Les différents statuts de l’entreprenariat

Cet état des lieux des différents statuts de l’entreprenariat est rédigé dans le cadre de cours sur la création d’entreprise ou d’accompagnement de personnes désireuses de se lancer en tant qu’entrepreneur.

L’auto-entrepreneur est soumis à la TVA à condition de ne pas dépasser un certain montant.

Créer son entreprise : SARL-EURL / SAS 

La SARL ou la SAS ont la personnalité morale. C’est la structure juridique qui engage sa responsabilité et non l’associé ou l’actionnaire. 

Donc, dans le cas de défaillance financière, c’est la structure qui peut être :

  • poursuivie par les créanciers
  • déclarée en état de cessation des paiements. 

Les biens propres des personnes physiques ne sont pas à risque, sauf si leur responsabilité pénale est engagée (abus de biens sociaux, faux en écriture, …).

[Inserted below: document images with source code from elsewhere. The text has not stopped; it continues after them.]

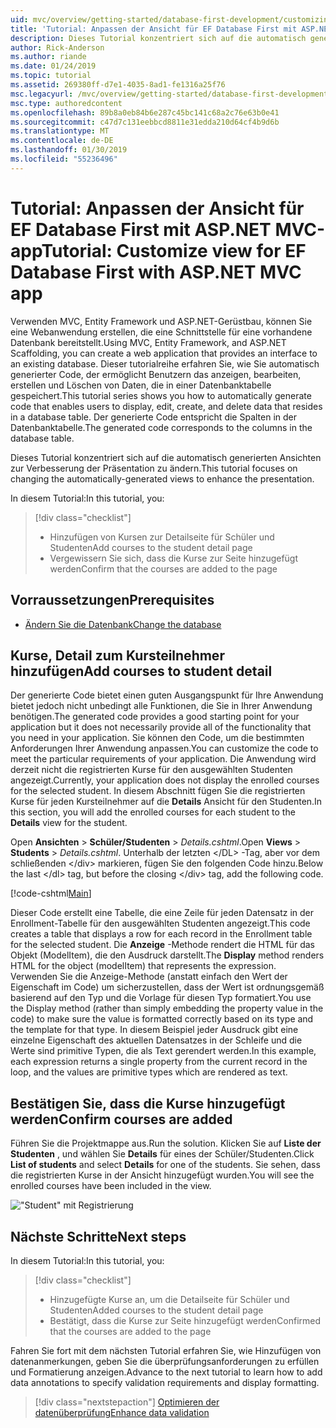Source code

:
 ```yaml
---
uid: mvc/overview/getting-started/database-first-development/customizing-a-view
title: 'Tutorial: Anpassen der Ansicht für EF Database First mit ASP.NET MVC-app'
description: Dieses Tutorial konzentriert sich auf die automatisch generierten Ansichten zur Verbesserung der Präsentation zu ändern.
author: Rick-Anderson
ms.author: riande
ms.date: 01/24/2019
ms.topic: tutorial
ms.assetid: 269380ff-d7e1-4035-8ad1-fe1316a25f76
msc.legacyurl: /mvc/overview/getting-started/database-first-development/customizing-a-view
msc.type: authoredcontent
ms.openlocfilehash: 89b8a0eb84b6e287c45bc141c68a2c76e63b0e41
ms.sourcegitcommit: c47d7c131eebbcd8811e31edda210d64cf4b9d6b
ms.translationtype: MT
ms.contentlocale: de-DE
ms.lasthandoff: 01/30/2019
ms.locfileid: "55236496"
---
```

# <a name="tutorial-customize-view-for-ef-database-first-with-aspnet-mvc-app"></a><span data-ttu-id="69146-103">Tutorial: Anpassen der Ansicht für EF Database First mit ASP.NET MVC-app</span><span class="sxs-lookup"><span data-stu-id="69146-103">Tutorial: Customize view for EF Database First with ASP.NET MVC app</span></span>

<span data-ttu-id="69146-104">Verwenden MVC, Entity Framework und ASP.NET-Gerüstbau, können Sie eine Webanwendung erstellen, die eine Schnittstelle für eine vorhandene Datenbank bereitstellt.</span><span class="sxs-lookup"><span data-stu-id="69146-104">Using MVC, Entity Framework, and ASP.NET Scaffolding, you can create a web application that provides an interface to an existing database.</span></span> <span data-ttu-id="69146-105">Dieser tutorialreihe erfahren Sie, wie Sie automatisch generierter Code, der ermöglicht Benutzern das anzeigen, bearbeiten, erstellen und Löschen von Daten, die in einer Datenbanktabelle gespeichert.</span><span class="sxs-lookup"><span data-stu-id="69146-105">This tutorial series shows you how to automatically generate code that enables users to display, edit, create, and delete data that resides in a database table.</span></span> <span data-ttu-id="69146-106">Der generierte Code entspricht die Spalten in der Datenbanktabelle.</span><span class="sxs-lookup"><span data-stu-id="69146-106">The generated code corresponds to the columns in the database table.</span></span>

<span data-ttu-id="69146-107">Dieses Tutorial konzentriert sich auf die automatisch generierten Ansichten zur Verbesserung der Präsentation zu ändern.</span><span class="sxs-lookup"><span data-stu-id="69146-107">This tutorial focuses on changing the automatically-generated views to enhance the presentation.</span></span>

<span data-ttu-id="69146-108">In diesem Tutorial:</span><span class="sxs-lookup"><span data-stu-id="69146-108">In this tutorial, you:</span></span>

> [!div class="checklist"]
> * <span data-ttu-id="69146-109">Hinzufügen von Kursen zur Detailseite für Schüler und Studenten</span><span class="sxs-lookup"><span data-stu-id="69146-109">Add courses to the student detail page</span></span>
> * <span data-ttu-id="69146-110">Vergewissern Sie sich, dass die Kurse zur Seite hinzugefügt werden</span><span class="sxs-lookup"><span data-stu-id="69146-110">Confirm that the courses are added to the page</span></span>

## <a name="prerequisites"></a><span data-ttu-id="69146-111">Vorraussetzungen</span><span class="sxs-lookup"><span data-stu-id="69146-111">Prerequisites</span></span>

* [<span data-ttu-id="69146-112">Ändern Sie die Datenbank</span><span class="sxs-lookup"><span data-stu-id="69146-112">Change the database</span></span>](changing-the-database.md)

## <a name="add-courses-to-student-detail"></a><span data-ttu-id="69146-113">Kurse, Detail zum Kursteilnehmer hinzufügen</span><span class="sxs-lookup"><span data-stu-id="69146-113">Add courses to student detail</span></span>

<span data-ttu-id="69146-114">Der generierte Code bietet einen guten Ausgangspunkt für Ihre Anwendung bietet jedoch nicht unbedingt alle Funktionen, die Sie in Ihrer Anwendung benötigen.</span><span class="sxs-lookup"><span data-stu-id="69146-114">The generated code provides a good starting point for your application but it does not necessarily provide all of the functionality that you need in your application.</span></span> <span data-ttu-id="69146-115">Sie können den Code, um die bestimmten Anforderungen Ihrer Anwendung anpassen.</span><span class="sxs-lookup"><span data-stu-id="69146-115">You can customize the code to meet the particular requirements of your application.</span></span> <span data-ttu-id="69146-116">Die Anwendung wird derzeit nicht die registrierten Kurse für den ausgewählten Studenten angezeigt.</span><span class="sxs-lookup"><span data-stu-id="69146-116">Currently, your application does not display the enrolled courses for the selected student.</span></span> <span data-ttu-id="69146-117">In diesem Abschnitt fügen Sie die registrierten Kurse für jeden Kursteilnehmer auf die **Details** Ansicht für den Studenten.</span><span class="sxs-lookup"><span data-stu-id="69146-117">In this section, you will add the enrolled courses for each student to the **Details** view for the student.</span></span>

<span data-ttu-id="69146-118">Open **Ansichten** > **Schüler/Studenten** > *Details.cshtml*.</span><span class="sxs-lookup"><span data-stu-id="69146-118">Open **Views** > **Students** > *Details.cshtml*.</span></span> <span data-ttu-id="69146-119">Unterhalb der letzten &lt;/DL&gt; -Tag, aber vor dem schließenden &lt;/div&gt; markieren, fügen Sie den folgenden Code hinzu.</span><span class="sxs-lookup"><span data-stu-id="69146-119">Below the last &lt;/dl&gt; tag, but before the closing &lt;/div&gt; tag, add the following code.</span></span>

[!code-cshtml[Main](customizing-a-view/samples/sample1.cshtml)]

<span data-ttu-id="69146-120">Dieser Code erstellt eine Tabelle, die eine Zeile für jeden Datensatz in der Enrollment-Tabelle für den ausgewählten Studenten angezeigt.</span><span class="sxs-lookup"><span data-stu-id="69146-120">This code creates a table that displays a row for each record in the Enrollment table for the selected student.</span></span> <span data-ttu-id="69146-121">Die **Anzeige** -Methode rendert die HTML für das Objekt (ModelItem), die den Ausdruck darstellt.</span><span class="sxs-lookup"><span data-stu-id="69146-121">The **Display** method renders HTML for the object (modelItem) that represents the expression.</span></span> <span data-ttu-id="69146-122">Verwenden Sie die Anzeige-Methode (anstatt einfach den Wert der Eigenschaft im Code) um sicherzustellen, dass der Wert ist ordnungsgemäß basierend auf den Typ und die Vorlage für diesen Typ formatiert.</span><span class="sxs-lookup"><span data-stu-id="69146-122">You use the Display method (rather than simply embedding the property value in the code) to make sure the value is formatted correctly based on its type and the template for that type.</span></span> <span data-ttu-id="69146-123">In diesem Beispiel jeder Ausdruck gibt eine einzelne Eigenschaft des aktuellen Datensatzes in der Schleife und die Werte sind primitive Typen, die als Text gerendert werden.</span><span class="sxs-lookup"><span data-stu-id="69146-123">In this example, each expression returns a single property from the current record in the loop, and the values are primitive types which are rendered as text.</span></span>

## <a name="confirm-courses-are-added"></a><span data-ttu-id="69146-124">Bestätigen Sie, dass die Kurse hinzugefügt werden</span><span class="sxs-lookup"><span data-stu-id="69146-124">Confirm courses are added</span></span>

<span data-ttu-id="69146-125">Führen Sie die Projektmappe aus.</span><span class="sxs-lookup"><span data-stu-id="69146-125">Run the solution.</span></span> <span data-ttu-id="69146-126">Klicken Sie auf **Liste der Studenten** , und wählen Sie **Details** für eines der Schüler/Studenten.</span><span class="sxs-lookup"><span data-stu-id="69146-126">Click **List of students** and select **Details** for one of the students.</span></span> <span data-ttu-id="69146-127">Sie sehen, dass die registrierten Kurse in der Ansicht hinzugefügt wurden.</span><span class="sxs-lookup"><span data-stu-id="69146-127">You will see the enrolled courses have been included in the view.</span></span>

!["Student" mit Registrierung](customizing-a-view/_static/image1.png)

## <a name="next-steps"></a><span data-ttu-id="69146-129">Nächste Schritte</span><span class="sxs-lookup"><span data-stu-id="69146-129">Next steps</span></span>
<span data-ttu-id="69146-130">In diesem Tutorial:</span><span class="sxs-lookup"><span data-stu-id="69146-130">In this tutorial, you:</span></span>

> [!div class="checklist"]
> * <span data-ttu-id="69146-131">Hinzugefügte Kurse an, um die Detailseite für Schüler und Studenten</span><span class="sxs-lookup"><span data-stu-id="69146-131">Added courses to the student detail page</span></span>
> * <span data-ttu-id="69146-132">Bestätigt, dass die Kurse zur Seite hinzugefügt werden</span><span class="sxs-lookup"><span data-stu-id="69146-132">Confirmed that the courses are added to the page</span></span>

<span data-ttu-id="69146-133">Fahren Sie fort mit dem nächsten Tutorial erfahren Sie, wie Hinzufügen von datenanmerkungen, geben Sie die überprüfungsanforderungen zu erfüllen und Formatierung anzeigen.</span><span class="sxs-lookup"><span data-stu-id="69146-133">Advance to the next tutorial to learn how to add data annotations to specify validation requirements and display formatting.</span></span>
> [!div class="nextstepaction"]
> [<span data-ttu-id="69146-134">Optimieren der datenüberprüfung</span><span class="sxs-lookup"><span data-stu-id="69146-134">Enhance data validation</span></span>](enhancing-data-validation.md)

Être travailleur indépendant ou auto-entrepreneur

Ces 2 statuts sont similaires. Dans les deux cas la personne physique :

  • est responsable directement des engagements pris dans le cadre de l’activité
  • doit s’enregistrer au registre du commerce (activité commerciale) ou des métiers (artisans)

En revanche, parmi les différences importantes : l’auto-entrepreneur est une forme simplifiée de celle de travailleur indépendant. Le législateur a voulu permettre à des personnes voulant simplement exercer leur métier d’échapper à la lourdeur administrative (TVA et calcul des charges).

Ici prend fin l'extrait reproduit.